Synthetic Spoken Data for Neural Machine Translation

Download the paper

During my work at Microsoft Research Lab in Cairo , my first task was to make a Levantine Arabic dialect to English NMT system, but the parallel data available for dialectical Levantine was not enough to train a decent model for Skype translator.

Hany Hassan , me and Ahmed Tawfik had an idea to generate artificial dialectical parallel data based on available monolingual data (Hassan Awadalla et al., 2017).

Introduction

We introduce a way to generate synthetic data for training Neural Machine Translation System for low resource systems.

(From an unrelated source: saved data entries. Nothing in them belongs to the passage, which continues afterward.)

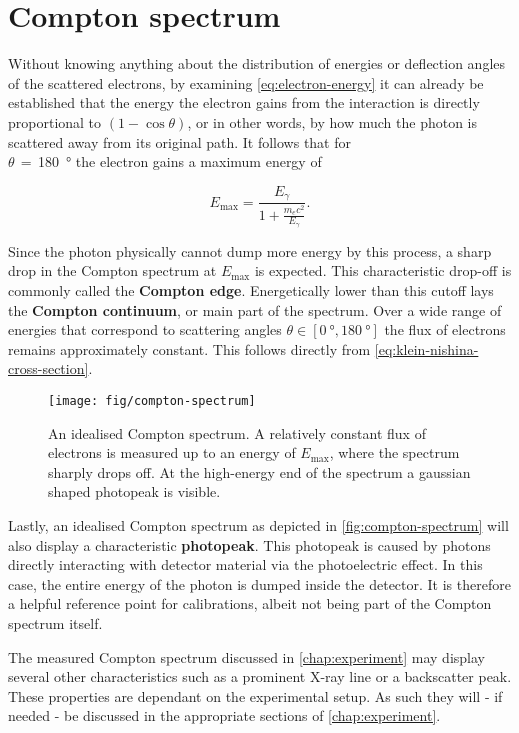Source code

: 
\section{Compton spectrum}
\label{sec:compton-spectrum}

Without knowing anything about the distribution of energies or deflection angles of
the scattered electrons, by examining \autoref{eq:electron-energy} it can already be
established that the energy the electron gains from the interaction is directly
proportional to $\left(1-\cos\theta\right)$, or in other words, by how much the
photon is scattered away from its original path. It follows that for \\
$\theta\,=\,$\SI{180}{\degree} the electron gains a maximum energy of

\begin{equation}
\label{eq:maximal-energy}
E_\text{max}=\frac{E_\gamma}{1+\frac{m_e c^2}{E_\gamma}}.
\end{equation}

Since the photon physically cannot dump more energy by this process, a sharp drop in
the Compton spectrum at $E_\text{max}$ is expected. This characteristic drop-off is
commonly called the \textbf{Compton edge}. Energetically lower than this cutoff lays
the \textbf{Compton continuum}, or main part of the spectrum. Over a wide range of
energies that correspond to scattering angles $\theta\in[\SI{0}{\degree},\SI{180}
{\degree}]$ the flux of electrons remains approximately constant. This follows
directly from \autoref{eq:klein-nishina-cross-section}.

\begin{figure}
	\texttt{[image: fig/compton-spectrum]}
	\caption{An idealised Compton spectrum. A relatively constant flux of
	electrons is measured up to an energy of $E_\text{max}$, where the spectrum
	sharply drops off. At the high-energy end of the spectrum a gaussian shaped
	photopeak is visible.}
	\label{fig:compton-spectrum}
\end{figure}

Lastly, an idealised Compton spectrum as depicted in \autoref{fig:compton-spectrum}
will also display a characteristic \textbf{photopeak}. This photopeak is caused by
photons directly interacting with detector material via the photoelectric effect.
In this case, the entire energy of the photon is dumped inside the detector. It is
therefore a helpful reference point for calibrations, albeit not being part of the
Compton spectrum itself.

The measured Compton spectrum discussed in \autoref{chap:experiment} may display
several other characteristics such as a prominent X-ray line or a backscatter peak.
These properties are dependant on the experimental setup. As such they will -
if needed - be discussed in the appropriate sections of \autoref{chap:experiment}.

Our approach is language independent and can be used to generate data for any variant.

Data Generation

Our Data Generation approach is based on distributional representation of words Since the sub-clusters in the embedding space contain similar word We exploit those characteristics to design our data generator

Required Data

We need parallel data between source standard input language (in the case of Levantine to English this was standard Arabic) and intermediate language (English language), seed parallel lexicons between source language and intermediate language, small seed parallel data between the intermediate language (English) and our low resource target language (Levantine).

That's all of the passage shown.